Bottom line – there has been a ton of work by dozens of people over nearly a decade during which, independently, Web strategies and content distribution over the Internet have matured. We have learned a lot in this time, we have successful exemplars, and it’s past time to put those to work in ways that strengthen public radio.
This and what follows provides some context for the announcements you’ve heard about the open API and the PI acquisition and why it’s important for the future of your station.
The open Application Programming Interface (API) is an awful name for a very powerful functionality that permits accessing NPR and, soon, station and other content and placing it with modest but important restrictions on non-NPR web sites. These might be your station’s web site, or it might be a non-profit organization with which your station has a relationship, or it might be a blog that your sister maintains. If you look down the left column of [this] blog, you can see an example that took me ten minutes to install.
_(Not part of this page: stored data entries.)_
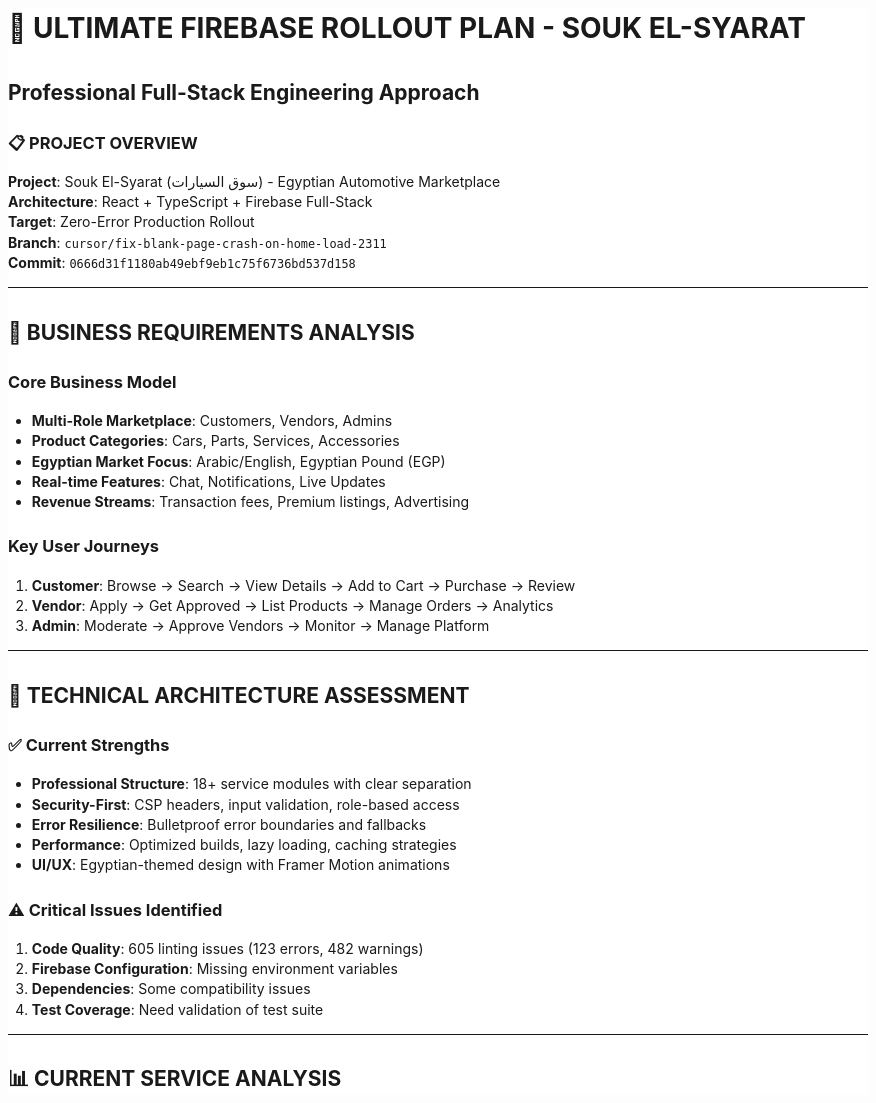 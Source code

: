 # 🚀 ULTIMATE FIREBASE ROLLOUT PLAN - SOUK EL-SYARAT
## Professional Full-Stack Engineering Approach

### 📋 **PROJECT OVERVIEW**
**Project**: Souk El-Syarat (سوق السيارات) - Egyptian Automotive Marketplace  
**Architecture**: React + TypeScript + Firebase Full-Stack  
**Target**: Zero-Error Production Rollout  
**Branch**: `cursor/fix-blank-page-crash-on-home-load-2311`  
**Commit**: `0666d31f1180ab49ebf9eb1c75f6736bd537d158`

---

## 🎯 **BUSINESS REQUIREMENTS ANALYSIS**

### **Core Business Model**
- **Multi-Role Marketplace**: Customers, Vendors, Admins
- **Product Categories**: Cars, Parts, Services, Accessories
- **Egyptian Market Focus**: Arabic/English, Egyptian Pound (EGP)
- **Real-time Features**: Chat, Notifications, Live Updates
- **Revenue Streams**: Transaction fees, Premium listings, Advertising

### **Key User Journeys**
1. **Customer**: Browse → Search → View Details → Add to Cart → Purchase → Review
2. **Vendor**: Apply → Get Approved → List Products → Manage Orders → Analytics
3. **Admin**: Moderate → Approve Vendors → Monitor → Manage Platform

---

## 🔧 **TECHNICAL ARCHITECTURE ASSESSMENT**

### ✅ **Current Strengths**
- **Professional Structure**: 18+ service modules with clear separation
- **Security-First**: CSP headers, input validation, role-based access
- **Error Resilience**: Bulletproof error boundaries and fallbacks
- **Performance**: Optimized builds, lazy loading, caching strategies
- **UI/UX**: Egyptian-themed design with Framer Motion animations

### ⚠️ **Critical Issues Identified**
1. **Code Quality**: 605 linting issues (123 errors, 482 warnings)
2. **Firebase Configuration**: Missing environment variables
3. **Dependencies**: Some compatibility issues
4. **Test Coverage**: Need validation of test suite

---

## 📊 **CURRENT SERVICE ANALYSIS**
Why do this? Because open, distributed access to public radio content will result in much greater usage than if we require everyone to come to our portals. It’s expanding the reach of public radio beyond the radio or our own websites. This is being fairly recognized as one the most progressive and powerful web initiatives in American media. Open APIs are common on the web but are very rare among major media companies.
Public Interactive (PI) has been around for a long time and has a great reputation for providing Web services to the public broadcasting community. We’re pleased to have reached an accord with Public Radio International to bring it into the NPR family. Its mission is entirely consistent with our goal of increasing NPR’s commitment to station services, as was our acquisition of National Public Media(NPM) last fall. PI has a great suite of products and its core competencies are consistent with our open API and other “distributed distribution” efforts to grow the quality and relevance of station websites.
Combining these, we are developing the Community-Building Initiative to expose public media content to broader audiences, strengthen public stations as a key community anchor, help national and local community service organizations be more effective, and, through all that, enhance and diversify the public media economy. Like NNoF, the CBI is a “child” of NPR’s New Realities effort. An example follows and this weekend I doodled a simplified drawing [see link] for those among you who are visually oriented.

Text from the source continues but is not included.